# Exercise
Write out all the entries word for word, but skip any images.

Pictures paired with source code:
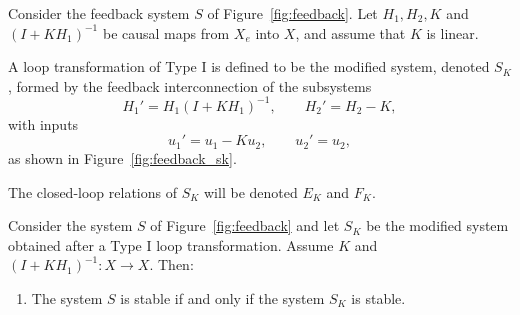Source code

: \begin{definition}
Consider the feedback system $S$ of Figure~\ref{fig:feedback}.  
Let $H_1, H_2, K$ and $(I+KH_1)^{-1}$ be causal maps from $X_e$ into $X$, and assume that $K$ is linear.  

A loop transformation of Type I is defined to be the modified system, denoted $S_K$, formed by the feedback interconnection of the subsystems
\begin{equation}
H_1' = H_1 (I+KH_1)^{-1}, \qquad H_2' = H_2 - K,
\end{equation}
with inputs
\begin{equation}
u_1' = u_1 - Ku_2, \qquad u_2' = u_2,
\end{equation}
as shown in Figure~\ref{fig:feedback_sk}.  

The closed-loop relations of $S_K$ will be denoted $E_K$ and $F_K$.
\end{definition}

\begin{theorem}
Consider the system $S$ of Figure~\ref{fig:feedback} and let $S_K$ be the modified system obtained after a Type I loop transformation. Assume $K$ and $(I+KH_1)^{-1}: X \to X$. Then:
\begin{enumerate}
    \item The system $S$ is stable if and only if the system $S_K$ is stable.
\end{enumerate}
\end{theorem}

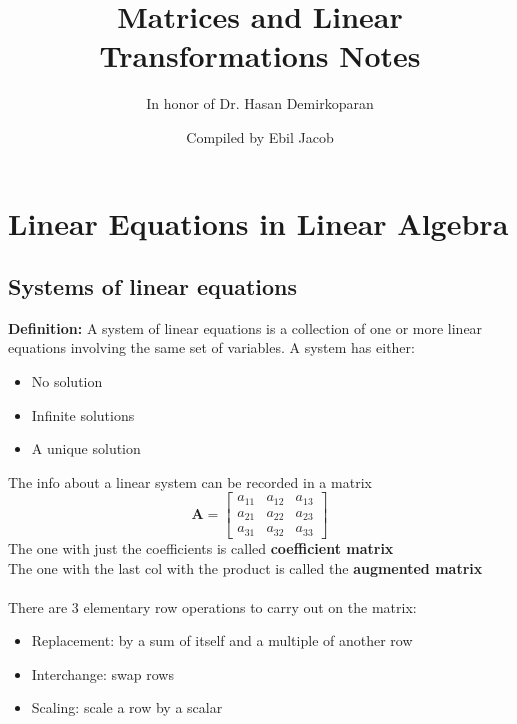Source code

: \documentclass{report}
\title{Matrices and Linear Transformations Notes}
\author{In honor of Dr. Hasan Demirkoparan}
\date{Compiled by Ebil Jacob}
\begin{document}
\maketitle

\chapter{Linear Equations in Linear Algebra}

\section{Systems of linear equations}
\textbf{Definition:} A system of linear equations is a collection of one or more linear equations involving the same set of variables.
A system has either:
\begin{itemize}
    \item No solution
    \item Infinite solutions
    \item A unique solution
\end{itemize}
The info about a linear system can be recorded in a matrix
\[
\mathbf{A} = \begin{bmatrix}
a_{11} & a_{12} & a_{13} \\
a_{21} & a_{22} & a_{23} \\
a_{31} & a_{32} & a_{33}
\end{bmatrix}
\]
The one with just the coefficients is called \textbf{coefficient matrix}
\\The one with the last col with the product is called the \textbf{augmented matrix}
\\\\There are 3 elementary row operations to carry out on the matrix:
\begin{itemize}
    \item Replacement: by a sum of itself and a multiple of another row
    \item Interchange: swap rows
    \item Scaling: scale a row by a scalar
\end{itemize}
\end{document}
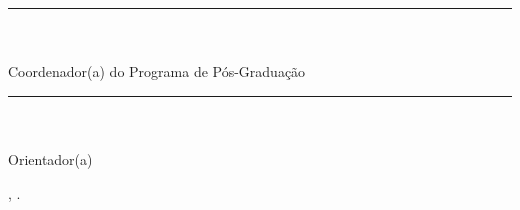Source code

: {    \begin{Center}
        \vspace{1cm}
        \rule{6.5cm}{1pt}\\
        \coordenadorTitulacao\space \coordenador\\
        Coordenador(a) do Programa de Pós-Graduação

        \vspace{1cm}
        \rule{6.5cm}{1pt}\\
        \orientadorTitulacao\space \orientador\\
        Orientador(a)

        \vspace{\fill}
        \cidadeDefesa, \anoEntrega.
    \end{Center}
}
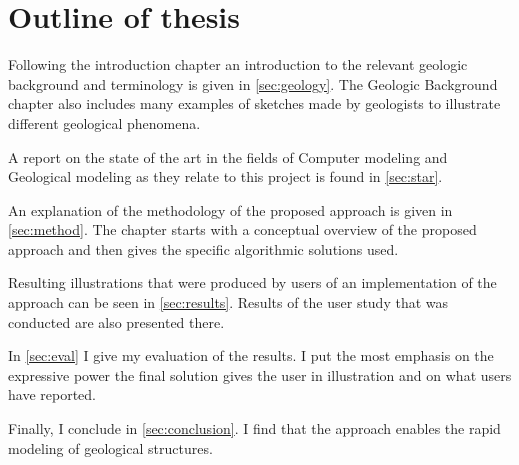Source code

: \documentclass[a4paper,12pt]{report}
\newcommand{\secref}[1]{\autoref{#1}}
\begin{document}
\section{Outline of thesis}

Following the introduction chapter an introduction to the relevant geologic background and terminology is given in \secref{sec:geology}. The Geologic Background chapter also includes many examples of sketches made by geologists to illustrate different geological phenomena.

A report on the state of the art in the fields of Computer modeling and Geological modeling as they relate to this project is found in \secref{sec:star}.

An explanation of the methodology of the proposed approach is given in \secref{sec:method}. The chapter starts with a conceptual overview of the proposed approach and then gives the specific algorithmic solutions used.

Resulting illustrations that were produced by users of an implementation of the approach can be seen in \secref{sec:results}. Results of the user study that was conducted are also presented there.

In \secref{sec:eval} I give my evaluation of the results. I put the most emphasis on the expressive power the final solution gives the user in illustration and on what users have reported.

Finally, I conclude in \secref{sec:conclusion}. I find that the approach enables the rapid modeling of geological structures.




% 
% 	
% 	
	
\end{document}
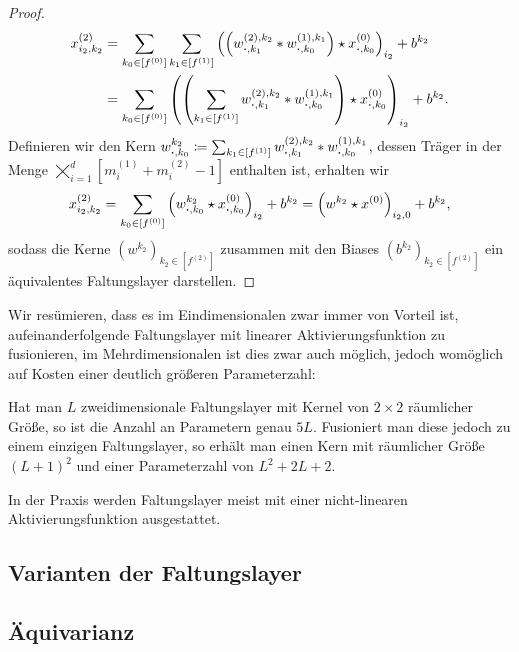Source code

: \documentclass[paper=a4, 	%
		fontsize=11pt, 		%
		abstracton, 	%
		headsepline, 	%
		notitlepage	%
		]{scrartcl}
\theoremstyle{definition}
\newcommand{\fNat}[1]{[ #1 ]}
\begin{document}
\begin{proof}
    \begin{align*}
        x^{(2)}_{i_2,k_2} 
        &= \sum_{k_0\in \fNat{f^{(0)}}}\sum_{k_1\in \fNat{f^{(1)}}}  \left( \left( w^{(2),k_2}_{\bcdot,k_1} * 
        w^{(1),k_1}_{\bcdot,k_0}\right) \star x^{(0)}_{\bcdot,k_0}
        \right)_{i_2} + b^{k_2} \\
        &= \sum_{k_0\in \fNat{f^{(0)}}} \left( \left(
            \sum_{k_1\in \fNat{f^{(1)}}}  w^{(2),k_2}_{\bcdot,k_1} * 
        w^{(1),k_1}_{\bcdot,k_0}\right) \star x^{(0)}_{\bcdot,k_0}
        \right)_{i_2} + b^{k_2}.
    \end{align*}
    Definieren wir den Kern $w^{k_2}_{\bcdot, k_0} \coloneqq \sum_{k_1\in \fNat{f^{(1)}}}  w^{(2),k_2}_{\bcdot,k_1} * 
    w^{(1),k_1}_{\bcdot,k_0}$, dessen Träger in der Menge $\bigtimes_{i=1}^d \fNat{m^{(1)}_i + m^{(2)}_i - 1}$ enthalten ist, erhalten wir
    \[
        x^{(2)}_{i_2, k_2}
        = \sum_{k_0\in \fNat{f^{(0)}}} \left( w^{k_2}_{\bcdot, k_0}\star x^{(0)}_{\bcdot,k_0}
        \right)_{i_2} + b^{k_2}
        = \left( w^{k_2} \star x^{(0)} \right)_{i_2, 0} + b^{k_2},
    \]
    sodass die Kerne $(w^{k_2})_{k_2\in\fNat{f^{(2)}}}$ zusammen mit den Biases $(b^{k_2})_{k_2\in\fNat{f^{(2)}}}$ ein äquivalentes Faltungslayer darstellen.
\end{proof}

Wir resümieren, dass es im Eindimensionalen zwar immer von Vorteil ist, aufeinanderfolgende Faltungslayer mit linearer Aktivierungsfunktion zu fusionieren, im Mehrdimensionalen ist dies zwar auch möglich, jedoch womöglich auf Kosten einer deutlich größeren Parameterzahl:

Hat man $L$ zweidimensionale Faltungslayer mit Kernel von $2\times 2$ räumlicher Größe, so ist die Anzahl an Parametern genau $5L$.
Fusioniert man diese jedoch zu einem einzigen Faltungslayer, so erhält man einen Kern mit räumlicher Größe $(L+1)^2$ und einer Parameterzahl von $L^2 + 2L + 2$.

In der Praxis werden Faltungslayer meist mit einer nicht-linearen Aktivierungsfunktion ausgestattet.

\subsection{Varianten der Faltungslayer}



\subsection{Äquivarianz}
\end{document}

# Expected output
Source code

: \begin{definition}
Consider the feedback system $S$ of Figure~\ref{fig:feedback}.  
Let $H_1, H_2, K$ and $(I+KH_1)^{-1}$ be causal maps from $X_e$ into $X$, and assume that $K$ is linear.  

A loop transformation of Type I is defined to be the modified system, denoted $S_K$, formed by the feedback interconnection of the subsystems
\begin{equation}
H_1' = H_1 (I+KH_1)^{-1}, \qquad H_2' = H_2 - K,
\end{equation}
with inputs
\begin{equation}
u_1' = u_1 - Ku_2, \qquad u_2' = u_2,
\end{equation}
as shown in Figure~\ref{fig:feedback_sk}.  

The closed-loop relations of $S_K$ will be denoted $E_K$ and $F_K$.
\end{definition}

\begin{theorem}
Consider the system $S$ of Figure~\ref{fig:feedback} and let $S_K$ be the modified system obtained after a Type I loop transformation. Assume $K$ and $(I+KH_1)^{-1}: X \to X$. Then:
\begin{enumerate}
    \item The system $S$ is stable if and only if the system $S_K$ is stable.
\end{enumerate}
\end{theorem}

Source code

: \documentclass{report}
\title{Matrices and Linear Transformations Notes}
\author{In honor of Dr. Hasan Demirkoparan}
\date{Compiled by Ebil Jacob}
\begin{document}
\maketitle

\chapter{Linear Equations in Linear Algebra}

\section{Systems of linear equations}
\textbf{Definition:} A system of linear equations is a collection of one or more linear equations involving the same set of variables.
A system has either:
\begin{itemize}
    \item No solution
    \item Infinite solutions
    \item A unique solution
\end{itemize}
The info about a linear system can be recorded in a matrix
\[
\mathbf{A} = \begin{bmatrix}
a_{11} & a_{12} & a_{13} \\
a_{21} & a_{22} & a_{23} \\
a_{31} & a_{32} & a_{33}
\end{bmatrix}
\]
The one with just the coefficients is called \textbf{coefficient matrix}
\\The one with the last col with the product is called the \textbf{augmented matrix}
\\\\There are 3 elementary row operations to carry out on the matrix:
\begin{itemize}
    \item Replacement: by a sum of itself and a multiple of another row
    \item Interchange: swap rows
    \item Scaling: scale a row by a scalar
\end{itemize}
\end{document}
Source code

: {    \begin{Center}
        \vspace{1cm}
        \rule{6.5cm}{1pt}\\
        \coordenadorTitulacao\space \coordenador\\
        Coordenador(a) do Programa de Pós-Graduação

        \vspace{1cm}
        \rule{6.5cm}{1pt}\\
        \orientadorTitulacao\space \orientador\\
        Orientador(a)

        \vspace{\fill}
        \cidadeDefesa, \anoEntrega.
    \end{Center}
}
Source code

: \documentclass[a4paper,12pt]{report}
\newcommand{\secref}[1]{\autoref{#1}}
\begin{document}
\section{Outline of thesis}

Following the introduction chapter an introduction to the relevant geologic background and terminology is given in \secref{sec:geology}. The Geologic Background chapter also includes many examples of sketches made by geologists to illustrate different geological phenomena.

A report on the state of the art in the fields of Computer modeling and Geological modeling as they relate to this project is found in \secref{sec:star}.

An explanation of the methodology of the proposed approach is given in \secref{sec:method}. The chapter starts with a conceptual overview of the proposed approach and then gives the specific algorithmic solutions used.

Resulting illustrations that were produced by users of an implementation of the approach can be seen in \secref{sec:results}. Results of the user study that was conducted are also presented there.

In \secref{sec:eval} I give my evaluation of the results. I put the most emphasis on the expressive power the final solution gives the user in illustration and on what users have reported.

Finally, I conclude in \secref{sec:conclusion}. I find that the approach enables the rapid modeling of geological structures.




% 
% 	
% 	
	
\end{document}
Source code

: \documentclass[paper=a4, 	%
		fontsize=11pt, 		%
		abstracton, 	%
		headsepline, 	%
		notitlepage	%
		]{scrartcl}
\theoremstyle{definition}
\newcommand{\fNat}[1]{[ #1 ]}
\begin{document}
\begin{proof}
    \begin{align*}
        x^{(2)}_{i_2,k_2} 
        &= \sum_{k_0\in \fNat{f^{(0)}}}\sum_{k_1\in \fNat{f^{(1)}}}  \left( \left( w^{(2),k_2}_{\bcdot,k_1} * 
        w^{(1),k_1}_{\bcdot,k_0}\right) \star x^{(0)}_{\bcdot,k_0}
        \right)_{i_2} + b^{k_2} \\
        &= \sum_{k_0\in \fNat{f^{(0)}}} \left( \left(
            \sum_{k_1\in \fNat{f^{(1)}}}  w^{(2),k_2}_{\bcdot,k_1} * 
        w^{(1),k_1}_{\bcdot,k_0}\right) \star x^{(0)}_{\bcdot,k_0}
        \right)_{i_2} + b^{k_2}.
    \end{align*}
    Definieren wir den Kern $w^{k_2}_{\bcdot, k_0} \coloneqq \sum_{k_1\in \fNat{f^{(1)}}}  w^{(2),k_2}_{\bcdot,k_1} * 
    w^{(1),k_1}_{\bcdot,k_0}$, dessen Träger in der Menge $\bigtimes_{i=1}^d \fNat{m^{(1)}_i + m^{(2)}_i - 1}$ enthalten ist, erhalten wir
    \[
        x^{(2)}_{i_2, k_2}
        = \sum_{k_0\in \fNat{f^{(0)}}} \left( w^{k_2}_{\bcdot, k_0}\star x^{(0)}_{\bcdot,k_0}
        \right)_{i_2} + b^{k_2}
        = \left( w^{k_2} \star x^{(0)} \right)_{i_2, 0} + b^{k_2},
    \]
    sodass die Kerne $(w^{k_2})_{k_2\in\fNat{f^{(2)}}}$ zusammen mit den Biases $(b^{k_2})_{k_2\in\fNat{f^{(2)}}}$ ein äquivalentes Faltungslayer darstellen.
\end{proof}

Wir resümieren, dass es im Eindimensionalen zwar immer von Vorteil ist, aufeinanderfolgende Faltungslayer mit linearer Aktivierungsfunktion zu fusionieren, im Mehrdimensionalen ist dies zwar auch möglich, jedoch womöglich auf Kosten einer deutlich größeren Parameterzahl:

Hat man $L$ zweidimensionale Faltungslayer mit Kernel von $2\times 2$ räumlicher Größe, so ist die Anzahl an Parametern genau $5L$.
Fusioniert man diese jedoch zu einem einzigen Faltungslayer, so erhält man einen Kern mit räumlicher Größe $(L+1)^2$ und einer Parameterzahl von $L^2 + 2L + 2$.

In der Praxis werden Faltungslayer meist mit einer nicht-linearen Aktivierungsfunktion ausgestattet.

\subsection{Varianten der Faltungslayer}



\subsection{Äquivarianz}
\end{document}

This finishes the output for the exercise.